(Saved data entries)
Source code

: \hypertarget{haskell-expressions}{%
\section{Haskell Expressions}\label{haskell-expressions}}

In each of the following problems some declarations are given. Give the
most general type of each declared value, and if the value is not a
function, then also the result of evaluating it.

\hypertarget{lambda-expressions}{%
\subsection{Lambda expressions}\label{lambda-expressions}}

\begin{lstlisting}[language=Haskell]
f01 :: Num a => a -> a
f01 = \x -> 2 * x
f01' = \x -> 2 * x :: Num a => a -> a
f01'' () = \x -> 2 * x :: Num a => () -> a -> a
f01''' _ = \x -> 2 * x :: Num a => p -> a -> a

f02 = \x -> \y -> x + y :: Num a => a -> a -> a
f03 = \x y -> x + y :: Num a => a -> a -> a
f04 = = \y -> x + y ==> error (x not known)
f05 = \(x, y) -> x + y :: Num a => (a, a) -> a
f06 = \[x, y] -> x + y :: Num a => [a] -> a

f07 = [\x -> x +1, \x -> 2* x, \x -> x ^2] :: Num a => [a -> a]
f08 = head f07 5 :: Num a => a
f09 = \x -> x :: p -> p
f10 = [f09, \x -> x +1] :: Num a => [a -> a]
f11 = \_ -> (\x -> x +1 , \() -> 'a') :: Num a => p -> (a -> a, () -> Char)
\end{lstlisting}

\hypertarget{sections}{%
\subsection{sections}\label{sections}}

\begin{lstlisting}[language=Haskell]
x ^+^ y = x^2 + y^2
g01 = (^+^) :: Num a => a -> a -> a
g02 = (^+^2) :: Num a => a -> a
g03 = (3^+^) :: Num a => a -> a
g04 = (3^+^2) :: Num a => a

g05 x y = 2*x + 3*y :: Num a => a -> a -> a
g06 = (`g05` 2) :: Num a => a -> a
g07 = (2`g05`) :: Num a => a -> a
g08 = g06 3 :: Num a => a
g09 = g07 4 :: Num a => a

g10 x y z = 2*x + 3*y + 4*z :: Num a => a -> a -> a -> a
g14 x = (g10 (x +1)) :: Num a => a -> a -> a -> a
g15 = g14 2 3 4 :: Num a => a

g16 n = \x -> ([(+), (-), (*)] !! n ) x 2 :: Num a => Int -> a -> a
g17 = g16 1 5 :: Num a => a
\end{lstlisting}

_ABOUT THIS TASK_. Your task is to quote the lines above, beginning with the first and ending with the one that holds "f05 = \(x, y)".

_TASK ANSWER_.
Source code

: \hypertarget{haskell-expressions}{%
\section{Haskell Expressions}\label{haskell-expressions}}

In each of the following problems some declarations are given. Give the
most general type of each declared value, and if the value is not a
function, then also the result of evaluating it.

\hypertarget{lambda-expressions}{%
\subsection{Lambda expressions}\label{lambda-expressions}}

\begin{lstlisting}[language=Haskell]
f01 :: Num a => a -> a
f01 = \x -> 2 * x
f01' = \x -> 2 * x :: Num a => a -> a
f01'' () = \x -> 2 * x :: Num a => () -> a -> a
f01''' _ = \x -> 2 * x :: Num a => p -> a -> a

f02 = \x -> \y -> x + y :: Num a => a -> a -> a
f03 = \x y -> x + y :: Num a => a -> a -> a
f04 = = \y -> x + y ==> error (x not known)
f05 = \(x, y) -> x + y :: Num a => (a, a) -> a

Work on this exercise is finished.